From Bloomberg, May 13:

Where Is Guinea’s Gold? A London Laundering Case May Hold Clues
A murky deal stretching across three continents raises questions about the city’s bullion market.

The government of Guinea wants to know what happened to three tons of its gold. The answer may lie in London.

In March, Guinean authorities arrested a former head of the central bank and charged him with embezzlement after the custodian of the gold, Belgian refiner Affinor BVBA, said it was unable to return it.
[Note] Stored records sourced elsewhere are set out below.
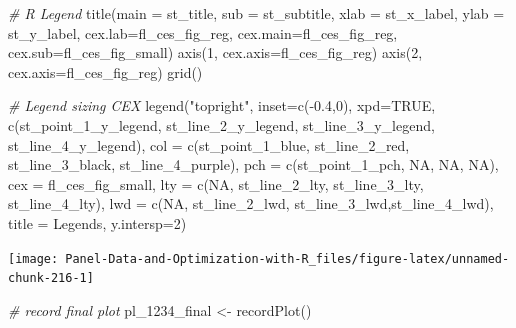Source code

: \documentclass[
]{book}
\newenvironment{Shaded}{\begin{snugshade}}{\end{snugshade}}
\newcommand{\AttributeTok}[1]{\textcolor[rgb]{0.77,0.63,0.00}{#1}}
\newcommand{\CommentTok}[1]{\textcolor[rgb]{0.56,0.35,0.01}{\textit{#1}}}
\newcommand{\ConstantTok}[1]{\textcolor[rgb]{0.00,0.00,0.00}{#1}}
\newcommand{\DecValTok}[1]{\textcolor[rgb]{0.00,0.00,0.81}{#1}}
\newcommand{\FloatTok}[1]{\textcolor[rgb]{0.00,0.00,0.81}{#1}}
\newcommand{\FunctionTok}[1]{\textcolor[rgb]{0.00,0.00,0.00}{#1}}
\newcommand{\NormalTok}[1]{#1}
\newcommand{\OtherTok}[1]{\textcolor[rgb]{0.56,0.35,0.01}{#1}}
\newcommand{\SpecialCharTok}[1]{\textcolor[rgb]{0.00,0.00,0.00}{#1}}
\newcommand{\StringTok}[1]{\textcolor[rgb]{0.31,0.60,0.02}{#1}}
\begin{document}
\begin{Shaded}
\begin{Highlighting}[]
\CommentTok{\# R Legend}
\FunctionTok{title}\NormalTok{(}\AttributeTok{main =}\NormalTok{ st\_title, }\AttributeTok{sub =}\NormalTok{ st\_subtitle, }\AttributeTok{xlab =}\NormalTok{ st\_x\_label, }\AttributeTok{ylab =}\NormalTok{ st\_y\_label,}
      \AttributeTok{cex.lab=}\NormalTok{fl\_ces\_fig\_reg,}
      \AttributeTok{cex.main=}\NormalTok{fl\_ces\_fig\_reg,}
      \AttributeTok{cex.sub=}\NormalTok{fl\_ces\_fig\_small)}
\FunctionTok{axis}\NormalTok{(}\DecValTok{1}\NormalTok{, }\AttributeTok{cex.axis=}\NormalTok{fl\_ces\_fig\_reg)}
\FunctionTok{axis}\NormalTok{(}\DecValTok{2}\NormalTok{, }\AttributeTok{cex.axis=}\NormalTok{fl\_ces\_fig\_reg)}
\FunctionTok{grid}\NormalTok{()}

\CommentTok{\# Legend sizing CEX}
\FunctionTok{legend}\NormalTok{(}\StringTok{"topright"}\NormalTok{,}
       \AttributeTok{inset=}\FunctionTok{c}\NormalTok{(}\SpecialCharTok{{-}}\FloatTok{0.4}\NormalTok{,}\DecValTok{0}\NormalTok{),}
       \AttributeTok{xpd=}\ConstantTok{TRUE}\NormalTok{,}
       \FunctionTok{c}\NormalTok{(st\_point\_1\_y\_legend, st\_line\_2\_y\_legend, st\_line\_3\_y\_legend, st\_line\_4\_y\_legend),}
       \AttributeTok{col =} \FunctionTok{c}\NormalTok{(st\_point\_1\_blue, st\_line\_2\_red, st\_line\_3\_black, st\_line\_4\_purple),}
       \AttributeTok{pch =} \FunctionTok{c}\NormalTok{(st\_point\_1\_pch, }\ConstantTok{NA}\NormalTok{, }\ConstantTok{NA}\NormalTok{, }\ConstantTok{NA}\NormalTok{),}
       \AttributeTok{cex =}\NormalTok{ fl\_ces\_fig\_small,}
       \AttributeTok{lty =} \FunctionTok{c}\NormalTok{(}\ConstantTok{NA}\NormalTok{, st\_line\_2\_lty, st\_line\_3\_lty, st\_line\_4\_lty),}
       \AttributeTok{lwd =} \FunctionTok{c}\NormalTok{(}\ConstantTok{NA}\NormalTok{, st\_line\_2\_lwd, st\_line\_3\_lwd,st\_line\_4\_lwd),}
       \AttributeTok{title =} \StringTok{\textquotesingle{}Legends\textquotesingle{}}\NormalTok{,}
       \AttributeTok{y.intersp=}\DecValTok{2}\NormalTok{)}
\end{Highlighting}
\end{Shaded}

\begin{center}\texttt{[image: Panel-Data-and-Optimization-with-R\_files/figure-latex/unnamed-chunk-216-1]} \end{center}

\begin{Shaded}
\begin{Highlighting}[]
\CommentTok{\# record final plot}
\NormalTok{pl\_1234\_final }\OtherTok{\textless{}{-}} \FunctionTok{recordPlot}\NormalTok{()}
\end{Highlighting}
\end{Shaded}
\end{document}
The arrest of Lounceny Nabe cast a new light on a previously unreported court ruling in London that showed the refiner, which held and sold the gold, had already faced scrutiny by UK police in a money-laundering case. Millions of euros the firm said it made from trading Guinea’s gold was transferred to bank accounts around the world, some of which could be linked back to the refiner. It prompted prosecutors to say there was “overwhelming evidence that the money was unlawfully obtained from international money laundering.” And it led to the seizure last year of 34 million euros ($35.2 million) in the country’s biggest forfeiture of crime proceeds.

Now, worry is building in Guinea about the safety of its gold. And a murky deal stretching across three continents is raising questions about money laundering in London’s bullion market, where trillions of dollars in precious metals trade each year.

Affinor sold the gold to the Dubai-based trading arm of Turkey’s Istanbul Gold Refinery, according to court documents, and then transferred 50 million euros to London accounts of a South African law firm, where it was held in escrow for a Cypriot investment company. The money appeared to be far more than Affinor could have expected to make from the trade, Judge John Zani wrote in his 2020 ruling, raising concerns about its origin....

....MUCH MORE

Is three tons a lot of gold?
That seems like a lot of gold.
I don't care if you are talking avoirdupois or metric or troy that seems like a lot  

Running the industry metrics through the slide rule: 1 tonne = 32,150.7 troy ounces x 3 x $1819.00 spot last = ~$175 million.

I thought it would be more valuable.